___ The data

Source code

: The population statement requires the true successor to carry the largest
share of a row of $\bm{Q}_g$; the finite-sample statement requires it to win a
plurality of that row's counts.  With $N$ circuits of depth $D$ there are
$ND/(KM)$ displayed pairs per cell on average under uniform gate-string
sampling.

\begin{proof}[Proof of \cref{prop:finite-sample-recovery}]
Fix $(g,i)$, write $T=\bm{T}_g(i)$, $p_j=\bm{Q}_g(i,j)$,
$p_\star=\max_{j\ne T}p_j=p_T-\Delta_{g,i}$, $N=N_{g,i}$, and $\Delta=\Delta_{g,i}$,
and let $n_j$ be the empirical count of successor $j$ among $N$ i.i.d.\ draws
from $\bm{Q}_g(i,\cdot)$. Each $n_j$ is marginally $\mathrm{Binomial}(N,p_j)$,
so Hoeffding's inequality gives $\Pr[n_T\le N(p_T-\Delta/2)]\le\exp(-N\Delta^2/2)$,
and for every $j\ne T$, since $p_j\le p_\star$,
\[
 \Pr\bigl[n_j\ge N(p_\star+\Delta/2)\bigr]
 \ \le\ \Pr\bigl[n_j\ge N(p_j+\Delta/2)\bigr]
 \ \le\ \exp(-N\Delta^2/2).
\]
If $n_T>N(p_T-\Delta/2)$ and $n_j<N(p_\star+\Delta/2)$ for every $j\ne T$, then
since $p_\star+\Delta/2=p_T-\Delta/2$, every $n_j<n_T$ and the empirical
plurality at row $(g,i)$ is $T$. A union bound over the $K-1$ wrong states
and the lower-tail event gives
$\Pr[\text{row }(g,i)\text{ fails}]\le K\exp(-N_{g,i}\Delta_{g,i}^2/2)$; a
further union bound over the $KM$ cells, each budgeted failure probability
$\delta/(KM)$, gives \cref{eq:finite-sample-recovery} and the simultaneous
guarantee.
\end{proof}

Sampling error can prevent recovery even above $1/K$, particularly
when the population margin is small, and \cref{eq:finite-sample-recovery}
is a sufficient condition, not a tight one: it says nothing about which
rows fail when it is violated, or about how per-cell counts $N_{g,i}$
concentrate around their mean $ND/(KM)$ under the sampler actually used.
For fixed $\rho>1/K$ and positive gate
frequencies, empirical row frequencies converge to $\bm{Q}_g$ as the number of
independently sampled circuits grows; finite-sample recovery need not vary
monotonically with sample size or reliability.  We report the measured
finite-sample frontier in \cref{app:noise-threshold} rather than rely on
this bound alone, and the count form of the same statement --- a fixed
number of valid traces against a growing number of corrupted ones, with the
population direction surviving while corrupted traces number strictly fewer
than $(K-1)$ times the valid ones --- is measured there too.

______
___ The data

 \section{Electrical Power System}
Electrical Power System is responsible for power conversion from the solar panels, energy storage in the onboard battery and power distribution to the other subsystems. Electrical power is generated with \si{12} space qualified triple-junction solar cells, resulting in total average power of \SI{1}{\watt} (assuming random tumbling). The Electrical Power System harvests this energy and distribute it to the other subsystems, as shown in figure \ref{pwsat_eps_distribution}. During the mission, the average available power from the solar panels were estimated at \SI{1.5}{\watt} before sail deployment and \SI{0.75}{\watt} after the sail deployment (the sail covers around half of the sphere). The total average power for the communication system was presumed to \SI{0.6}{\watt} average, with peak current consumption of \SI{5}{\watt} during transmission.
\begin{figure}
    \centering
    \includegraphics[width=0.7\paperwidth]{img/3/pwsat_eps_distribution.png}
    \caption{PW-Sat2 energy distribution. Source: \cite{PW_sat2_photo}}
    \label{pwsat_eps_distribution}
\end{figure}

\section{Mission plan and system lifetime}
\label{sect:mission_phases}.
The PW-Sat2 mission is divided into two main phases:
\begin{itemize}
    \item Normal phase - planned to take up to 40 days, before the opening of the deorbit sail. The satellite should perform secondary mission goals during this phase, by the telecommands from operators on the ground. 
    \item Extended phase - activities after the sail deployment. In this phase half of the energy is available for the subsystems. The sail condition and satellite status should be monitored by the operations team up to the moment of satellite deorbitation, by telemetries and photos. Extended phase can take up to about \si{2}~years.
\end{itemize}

______

*Task*. A word-for-word copy of the lines above from the one with "monotonically with sample" through the one with "than $(K-1)$ times", inclusive, is the only output wanted.

*Task response*.
monotonically with sample size or reliability.  We report the measured
finite-sample frontier in \cref{app:noise-threshold} rather than rely on
this bound alone, and the count form of the same statement --- a fixed
number of valid traces against a growing number of corrupted ones, with the
population direction surviving while corrupted traces number strictly fewer
than $(K-1)$ times the valid ones --- is measured there too.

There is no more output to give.